• TASK PROMPT: Search the data below for the line containing "muita parte dos", then please set down that line and all remaining ones exactly as written.

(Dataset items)
----------

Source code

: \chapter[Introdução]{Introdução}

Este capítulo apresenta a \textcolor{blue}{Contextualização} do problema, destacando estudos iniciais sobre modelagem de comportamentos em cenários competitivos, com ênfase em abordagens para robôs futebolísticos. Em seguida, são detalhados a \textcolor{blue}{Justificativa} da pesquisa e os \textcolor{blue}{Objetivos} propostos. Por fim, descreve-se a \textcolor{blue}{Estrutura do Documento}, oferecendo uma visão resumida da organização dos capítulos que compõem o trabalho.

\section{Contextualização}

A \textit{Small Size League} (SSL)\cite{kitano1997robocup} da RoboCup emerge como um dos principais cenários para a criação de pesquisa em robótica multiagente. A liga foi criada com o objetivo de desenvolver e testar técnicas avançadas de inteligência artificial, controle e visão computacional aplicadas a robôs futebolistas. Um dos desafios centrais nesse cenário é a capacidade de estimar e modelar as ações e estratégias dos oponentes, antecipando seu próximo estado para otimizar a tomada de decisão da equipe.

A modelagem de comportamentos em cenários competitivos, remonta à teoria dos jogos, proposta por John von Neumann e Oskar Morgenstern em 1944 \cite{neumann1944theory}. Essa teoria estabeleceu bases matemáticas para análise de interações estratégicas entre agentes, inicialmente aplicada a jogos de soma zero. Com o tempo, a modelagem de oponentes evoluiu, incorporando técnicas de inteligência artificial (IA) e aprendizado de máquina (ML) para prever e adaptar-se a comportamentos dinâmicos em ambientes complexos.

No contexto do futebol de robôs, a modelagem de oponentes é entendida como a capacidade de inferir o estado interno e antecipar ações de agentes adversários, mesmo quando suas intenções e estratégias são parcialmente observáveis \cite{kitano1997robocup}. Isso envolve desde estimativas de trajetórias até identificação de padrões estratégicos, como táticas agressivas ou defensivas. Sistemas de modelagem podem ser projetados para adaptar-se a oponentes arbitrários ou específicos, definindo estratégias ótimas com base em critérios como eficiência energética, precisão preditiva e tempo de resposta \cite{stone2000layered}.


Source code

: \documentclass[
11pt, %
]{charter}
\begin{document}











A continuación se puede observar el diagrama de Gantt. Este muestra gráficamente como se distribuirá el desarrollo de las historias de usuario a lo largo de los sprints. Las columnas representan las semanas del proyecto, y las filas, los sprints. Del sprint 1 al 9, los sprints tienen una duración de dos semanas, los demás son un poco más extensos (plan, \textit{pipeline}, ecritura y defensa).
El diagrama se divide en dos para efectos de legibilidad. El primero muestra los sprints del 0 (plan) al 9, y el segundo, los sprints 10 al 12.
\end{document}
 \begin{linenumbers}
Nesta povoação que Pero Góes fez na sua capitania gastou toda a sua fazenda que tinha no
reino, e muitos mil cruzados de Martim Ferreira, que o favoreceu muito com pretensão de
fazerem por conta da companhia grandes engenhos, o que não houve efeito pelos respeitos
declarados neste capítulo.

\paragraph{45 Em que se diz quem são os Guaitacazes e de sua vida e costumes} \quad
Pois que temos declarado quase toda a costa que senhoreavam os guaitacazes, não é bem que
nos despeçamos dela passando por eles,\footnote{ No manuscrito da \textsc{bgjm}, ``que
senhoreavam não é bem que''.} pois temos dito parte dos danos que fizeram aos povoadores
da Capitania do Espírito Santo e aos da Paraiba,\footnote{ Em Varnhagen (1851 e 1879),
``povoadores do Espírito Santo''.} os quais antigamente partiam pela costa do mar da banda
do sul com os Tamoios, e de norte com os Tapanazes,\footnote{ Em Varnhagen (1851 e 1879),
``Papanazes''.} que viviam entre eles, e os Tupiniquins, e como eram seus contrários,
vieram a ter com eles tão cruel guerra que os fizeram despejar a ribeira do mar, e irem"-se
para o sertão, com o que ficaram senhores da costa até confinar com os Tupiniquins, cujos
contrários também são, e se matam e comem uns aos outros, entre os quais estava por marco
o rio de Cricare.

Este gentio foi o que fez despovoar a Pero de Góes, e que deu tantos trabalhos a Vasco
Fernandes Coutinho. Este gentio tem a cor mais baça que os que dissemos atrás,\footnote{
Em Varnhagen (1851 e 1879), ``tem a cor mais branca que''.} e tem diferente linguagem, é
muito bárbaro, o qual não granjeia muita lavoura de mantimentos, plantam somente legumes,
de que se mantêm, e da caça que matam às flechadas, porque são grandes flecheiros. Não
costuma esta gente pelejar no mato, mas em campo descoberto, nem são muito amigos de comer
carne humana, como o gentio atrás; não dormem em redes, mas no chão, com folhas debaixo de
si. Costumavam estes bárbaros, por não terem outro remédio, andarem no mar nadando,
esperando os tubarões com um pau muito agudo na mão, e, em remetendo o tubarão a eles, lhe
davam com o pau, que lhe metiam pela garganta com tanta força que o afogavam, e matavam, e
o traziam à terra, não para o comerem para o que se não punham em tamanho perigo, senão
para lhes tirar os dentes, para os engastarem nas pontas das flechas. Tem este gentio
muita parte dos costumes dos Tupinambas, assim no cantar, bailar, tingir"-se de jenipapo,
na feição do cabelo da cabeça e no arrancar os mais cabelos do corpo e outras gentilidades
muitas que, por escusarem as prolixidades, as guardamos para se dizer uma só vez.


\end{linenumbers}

----------

• RESPONSE AREA:
muita parte dos costumes dos Tupinambas, assim no cantar, bailar, tingir"-se de jenipapo,
na feição do cabelo da cabeça e no arrancar os mais cabelos do corpo e outras gentilidades
muitas que, por escusarem as prolixidades, as guardamos para se dizer uma só vez.


\end{linenumbers}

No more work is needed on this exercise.